Marc Raboy digs into the turbulent Quebec of the sixties and seventies and comes up with a wealth of communications initiatives – from the alternative newsweekly Québec-Presse and the news agency l’Agence de presse libre du Québec to the daily Le Jour , the short-lived attempt of the Parti québécois to exert its own control over news. He analyzes the “direct communication” tactics of the 1970 October Crisis and the 1972 general strike in the public sector and the emergence in the 1970s of the Marxist-Leninist movement with its publications Mobilisation and Bulletin populaire.

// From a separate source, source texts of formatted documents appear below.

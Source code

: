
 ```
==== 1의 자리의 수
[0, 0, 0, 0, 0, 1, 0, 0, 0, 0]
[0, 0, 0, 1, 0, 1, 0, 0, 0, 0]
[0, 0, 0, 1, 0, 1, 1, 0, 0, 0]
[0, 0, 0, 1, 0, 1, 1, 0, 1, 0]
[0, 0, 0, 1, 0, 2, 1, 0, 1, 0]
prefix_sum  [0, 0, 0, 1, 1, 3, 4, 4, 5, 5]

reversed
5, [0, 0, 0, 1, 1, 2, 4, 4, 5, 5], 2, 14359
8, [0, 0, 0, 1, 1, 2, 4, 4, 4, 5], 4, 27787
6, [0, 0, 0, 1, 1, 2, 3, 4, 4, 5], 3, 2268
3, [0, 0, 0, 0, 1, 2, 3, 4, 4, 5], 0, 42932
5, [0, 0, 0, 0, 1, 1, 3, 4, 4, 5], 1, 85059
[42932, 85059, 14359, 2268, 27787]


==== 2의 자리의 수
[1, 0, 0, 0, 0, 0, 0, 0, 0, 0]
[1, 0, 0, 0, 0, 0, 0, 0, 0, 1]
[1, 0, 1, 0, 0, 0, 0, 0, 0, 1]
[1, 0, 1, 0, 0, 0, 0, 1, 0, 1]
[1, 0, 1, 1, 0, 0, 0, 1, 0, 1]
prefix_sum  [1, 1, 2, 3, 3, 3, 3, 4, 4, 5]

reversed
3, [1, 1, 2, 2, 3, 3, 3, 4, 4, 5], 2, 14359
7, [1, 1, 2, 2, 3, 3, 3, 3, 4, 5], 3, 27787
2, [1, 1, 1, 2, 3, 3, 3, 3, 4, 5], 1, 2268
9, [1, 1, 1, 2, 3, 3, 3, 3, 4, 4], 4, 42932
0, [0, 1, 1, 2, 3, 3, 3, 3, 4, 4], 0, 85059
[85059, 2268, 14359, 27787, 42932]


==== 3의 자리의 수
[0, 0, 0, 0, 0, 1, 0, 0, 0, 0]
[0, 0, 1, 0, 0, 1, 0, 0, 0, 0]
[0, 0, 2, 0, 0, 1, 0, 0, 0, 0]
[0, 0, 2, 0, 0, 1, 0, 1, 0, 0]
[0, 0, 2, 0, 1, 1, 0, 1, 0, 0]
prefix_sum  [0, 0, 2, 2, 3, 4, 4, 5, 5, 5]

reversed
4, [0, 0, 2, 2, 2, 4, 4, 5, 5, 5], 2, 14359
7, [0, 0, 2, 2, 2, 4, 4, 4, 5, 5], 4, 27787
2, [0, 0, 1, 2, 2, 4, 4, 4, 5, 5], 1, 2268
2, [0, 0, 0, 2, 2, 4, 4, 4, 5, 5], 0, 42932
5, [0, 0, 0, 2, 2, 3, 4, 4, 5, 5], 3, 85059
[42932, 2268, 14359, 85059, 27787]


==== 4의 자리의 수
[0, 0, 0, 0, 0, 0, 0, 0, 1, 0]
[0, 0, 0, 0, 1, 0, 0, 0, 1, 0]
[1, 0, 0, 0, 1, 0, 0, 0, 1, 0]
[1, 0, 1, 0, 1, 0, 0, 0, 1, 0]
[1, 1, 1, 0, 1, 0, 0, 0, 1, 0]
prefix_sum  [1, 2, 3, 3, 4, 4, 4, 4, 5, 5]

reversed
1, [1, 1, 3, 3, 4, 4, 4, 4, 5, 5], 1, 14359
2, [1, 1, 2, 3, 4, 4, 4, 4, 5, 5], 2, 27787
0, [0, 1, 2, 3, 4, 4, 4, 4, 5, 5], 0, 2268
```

These media initiatives contributed to the building of a new culture in Quebec, one that still exists today. But at the same time, Raboy finds, social movements operating in the heat of battle used de facto communication strategies. They provided only partial answers to the problems of communications, or sometimes only reproduced the patterns of domination being opposed.
Movements and Messages appears at a time when people in Quebec and elsewhere are beginning to ask new questions about the diverse forms of militant action. Marc Raboy’s research and conclusions are pertinent to anyone interested in the frustrating - but crucial- link between media and social and political change.